A tendência de encurtamento do ciclo produtivo é observada em todo o país, com dados de estados-chave confirmando a mudança. No Mato Grosso do Sul, por exemplo, levantamentos da Famasul mostram que a maioria dos machos abatidos já se concentra na faixa de 13 a 24 meses. De forma ainda mais marcante, o Instituto Mato-Grossense de Economia Agropecuária (Imea) registrou que 44% dos bovinos abatidos no Mato Grosso entre janeiro e abril de 2026 tinham até 24 meses, o maior percentual da série histórica iniciada em 2006, evidenciando uma antecipação substancial em comparação aos 2% do início do levantamento.
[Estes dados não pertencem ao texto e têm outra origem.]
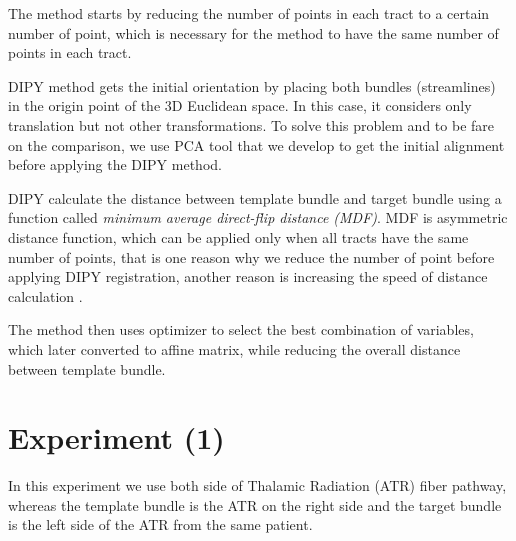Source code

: \documentclass[../structure.tex]{subfiles}
\begin{document}
The method starts by reducing the number of points in each tract to a certain number of point, which is necessary for the method to have the same number of points in each tract.

DIPY method gets the initial orientation by placing both bundles (streamlines) in the origin point of the 3D Euclidean space. In this case, it considers only translation but not other transformations. To solve this problem and to be fare on the comparison, we use PCA tool that we develop to get the initial alignment before applying the DIPY method.

DIPY calculate the distance between template bundle and target bundle using a function called \textit{minimum average direct-flip distance (MDF)}. MDF is asymmetric
distance function, which can be applied only when all tracts have the same number of points, that is one reason why we reduce the number of point before applying DIPY registration, another reason is increasing the speed of distance calculation \cite{Garyfallidis2012}.

The method then uses optimizer to select the best combination of variables, which later converted to affine matrix, while reducing the overall distance between template bundle.

\begin{comment}
\section{Testing steps}
\begin{itemize}
\item Read bundles from \textit{ply} files
\item Apply PCA and visually inspect the alignment result
\item If the visual inspection was positive and PCA improved the alignment, we consider its result, otherwise we just flip the template bundle or consider the original orientation
\item Generate distances histogram between two bundles to select the distance threshold
\item Start the registration and iterate until there is no more improvement on the alignment
\end{itemize}
\end{comment}

\section{Experiment (1)}
\hspace{2em}In this experiment we use both side of Thalamic Radiation (ATR) fiber pathway, whereas the template bundle is the ATR on the right side and the target bundle is the left side of the ATR from the same patient.
\end{document}

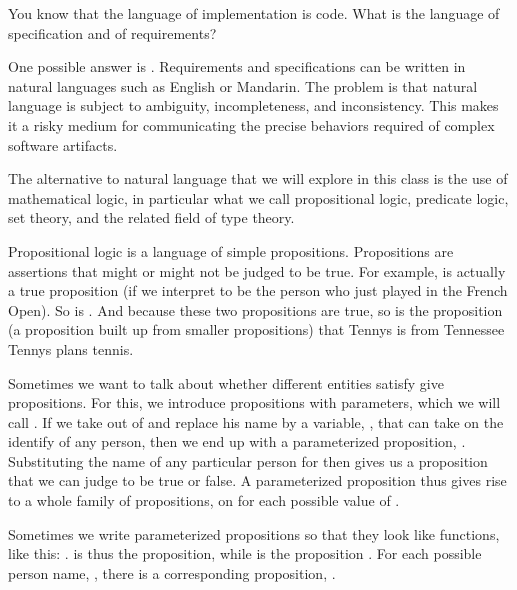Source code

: \documentclass[letterpaper,10pt,english]{sphinxmanual}
\begin{document}
You know that the language of implementation is code. What is the
language of specification and of requirements?

One possible answer is . Requirements and
specifications can be written in natural languages such as English or
Mandarin. The problem is that natural language is subject to
ambiguity, incompleteness, and inconsistency. This makes it a risky
medium for communicating the precise behaviors required of complex
software artifacts.

The alternative to natural language that we will explore in this class
is the use of mathematical logic, in particular what we call propositional
logic, predicate logic, set theory, and the related field of type theory.

Propositional logic is a language of simple propositions. Propositions
are assertions that might or might not be judged to be true. For
example,  is actually a true
proposition (if we interpret  to be the person who just played
in the French Open).  So is . And because
these two propositions are true, so is the  proposition (a
proposition built up from smaller propositions) that Tennys is from
Tennessee  Tennys plans tennis.

Sometimes we want to talk about whether different entities satisfy
give propositions. For this, we introduce propositions with parameters,
which we will call . If we take  out of  and replace his name by a variable, , that can take
on the identify of any person, then we end up with a parameterized
proposition, . Substituting the name of any particular
person for  then gives us a proposition  that we
can judge to be true or false. A parameterized proposition thus gives
rise to a whole family of propositions, on for each possible value of
.

Sometimes we write parameterized propositions so that they look like
functions, like this: .  is thus
the proposition,  while  is
the proposition . For each possible person name,
, there is a corresponding proposition, .
\end{document}
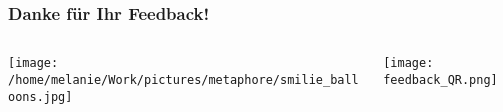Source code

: \documentclass{beamer}
\begin{document}

\begin{frame}
\frametitle{Danke für Ihr Feedback!}

\begin{columns}[c]

\begin{column}{6cm}
\begin{center}
 \texttt{[image: /home/melanie/Work/pictures/metaphore/smilie\_balloons.jpg]}
\end{center}

\end{column}

\begin{column}{4cm}


\begin{center}
 \texttt{[image: feedback\_QR.png]}
\end{center}
\end{column}


\end{columns}

\end{frame}
\end{document}
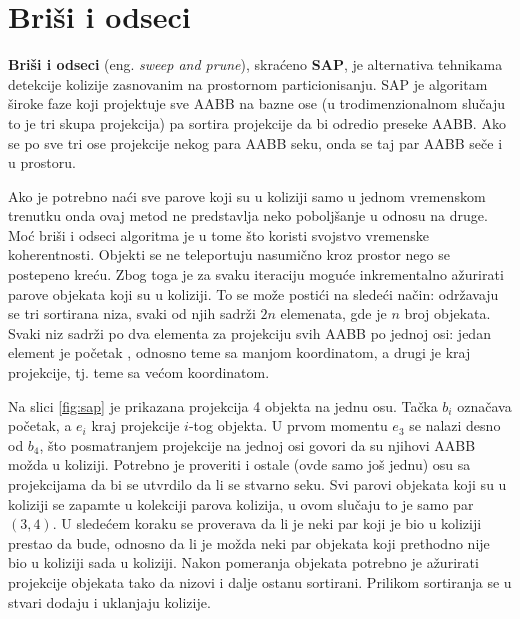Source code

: \documentclass[12pt,oneside]{memoir}
\begin{document}
\section{Briši i odseci}
\label{subsec:sap}

\textbf{Briši i odseci} (eng. {\em sweep and prune}), skraćeno \textbf{SAP}, je alternativa tehnikama detekcije kolizije 
zasnovanim na prostornom particionisanju.
SAP je algoritam široke faze koji projektuje sve AABB
na bazne ose (u trodimenzionalnom slučaju to je tri skupa projekcija) pa sortira projekcije da bi odredio preseke AABB.
Ako se po sve tri ose projekcije nekog para AABB seku, onda se taj par AABB seče i u prostoru.

Ako je potrebno naći sve parove koji su u koliziji samo u jednom vremenskom trenutku onda ovaj metod ne predstavlja neko poboljšanje u odnosu na druge.
Moć briši i odseci algoritma je u tome što koristi svojstvo vremenske koherentnosti.
Objekti se ne teleportuju nasumično kroz prostor nego se postepeno kreću. 
Zbog toga je za svaku iteraciju moguće inkrementalno ažurirati parove objekata koji su u koliziji.
To se može postići na sledeći način: održavaju se tri sortirana niza, svaki od njih sadrži $2n$ elemenata, gde je $n$ broj objekata.
Svaki niz sadrži po dva elementa za projekciju svih AABB po jednoj osi: jedan element je početak 
, odnosno teme sa manjom koordinatom, a drugi je kraj projekcije, tj. teme sa većom koordinatom. 

Na slici \ref{fig:sap} je prikazana projekcija 4 objekta na jednu osu. 
Tačka $b_i$ označava početak, a $e_i$ kraj projekcije $i$-tog objekta.
U prvom momentu $e_3$ se nalazi desno od $b_4$, što posmatranjem projekcije na jednoj osi govori da su njihovi AABB možda u koliziji.
Potrebno je proveriti i ostale (ovde samo još jednu) osu sa projekcijama da bi se utvrdilo da li se stvarno seku.
Svi parovi objekata koji su u koliziji se zapamte u kolekciji parova kolizija, u ovom slučaju to je samo par $(3, 4)$.
U sledećem koraku se proverava da li je neki par koji je bio u koliziji prestao da bude, 
odnosno da li je možda neki par objekata koji prethodno nije bio u koliziji sada u koliziji.
Nakon pomeranja objekata potrebno je ažurirati projekcije objekata tako da nizovi i dalje ostanu sortirani.
Prilikom sortiranja se u stvari dodaju i uklanjaju kolizije.
\end{document}

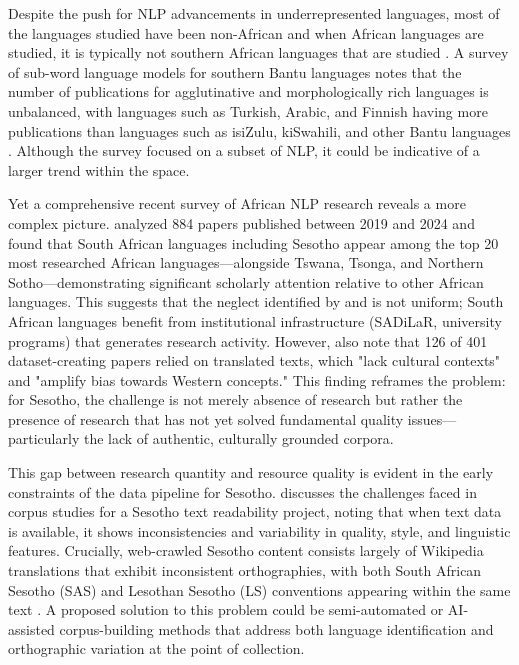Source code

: \documentclass[12pt]{ThesisRU}
\begin{document}
\vspace{1em}
Despite the push for NLP advancements in underrepresented languages, most of the languages studied have been non-African and when African languages are studied, it is typically not southern African languages that are studied \citep{joshi-etal-2020-state}. A survey of sub-word language models for southern Bantu languages notes that the number of publications for agglutinative and morphologically rich languages is unbalanced, with languages such as Turkish, Arabic, and Finnish having more publications than languages such as isiZulu, kiSwahili, and other Bantu languages \citep{Kambarami2021}. Although the survey focused on a subset of NLP, it could be indicative of a larger trend within the space. 

Yet a comprehensive recent survey of African NLP research reveals a more complex picture. \citet{alabi-etal-2025-charting} analyzed 884 papers published between 2019 and 2024 and found that South African languages including Sesotho appear among the top 20 most researched African languages—alongside Tswana, Tsonga, and Northern Sotho—demonstrating significant scholarly attention relative to other African languages. This suggests that the neglect identified by \citet{Kambarami2021} and \citep{joshi-etal-2020-state} is not uniform; South African languages benefit from institutional infrastructure (SADiLaR, university programs) that generates research activity. However, \citet{alabi-etal-2025-charting} also note that 126 of 401 dataset-creating papers relied on translated texts, which "lack cultural contexts" and "amplify bias towards Western concepts." This finding reframes the problem: for Sesotho, the challenge is not merely absence of research but rather the presence of research that has not yet solved fundamental quality issues—particularly the lack of authentic, culturally grounded corpora.

This gap between research quantity and resource quality is evident in the early constraints of the data pipeline for Sesotho. \citet{Sibeko2024} discusses the challenges faced in corpus studies for a Sesotho text readability project, noting that when text data is available, it shows inconsistencies and variability in quality, style, and linguistic features. Crucially, web-crawled Sesotho content consists largely of Wikipedia translations that exhibit inconsistent orthographies, with both South African Sesotho (SAS) and Lesothan Sesotho (LS) conventions appearing within the same text \citep{Sibeko2024}. A proposed solution to this problem could be semi-automated or AI-assisted corpus-building methods that address both language identification and orthographic variation at the point of collection.
\end{document}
Especialistas do setor, como Felipe Bortolotto, da Cargill, e Eduardo Pedroso, da Friboi, destacam que a redução da idade de abate é uma das maiores transformações da pecuária nacional nas últimas décadas. Essa mudança estrutural é impulsionada pela necessidade de aumentar o giro do rebanho e produzir mais carne com os mesmos recursos. A evolução dos sistemas de produção, que migraram de modelos extensivos e sazonais para intensivos e tecnificados, permitiu que os animais atinjam o peso ideal em menos tempo, melhorando a eficiência e os índices de desfrute da pecuária brasileira.
O papel dos mercados externos, em particular a China, foi crucial para acelerar essa modernização. A exigência chinesa de animais com até 30 meses de idade para habilitação de plantas exportadoras, somada às bonificações para bovinos mais jovens, incentivou produtores brasileiros a encurtarem ainda mais os ciclos. Essa demanda, motivada também pela mitigação de riscos sanitários como a Encefalopatia Espongiforme Bovina (BSE), forçou a pecuária nacional a se adaptar rapidamente, resultando em um ganho significativo de competitividade no mercado global de carne bovina.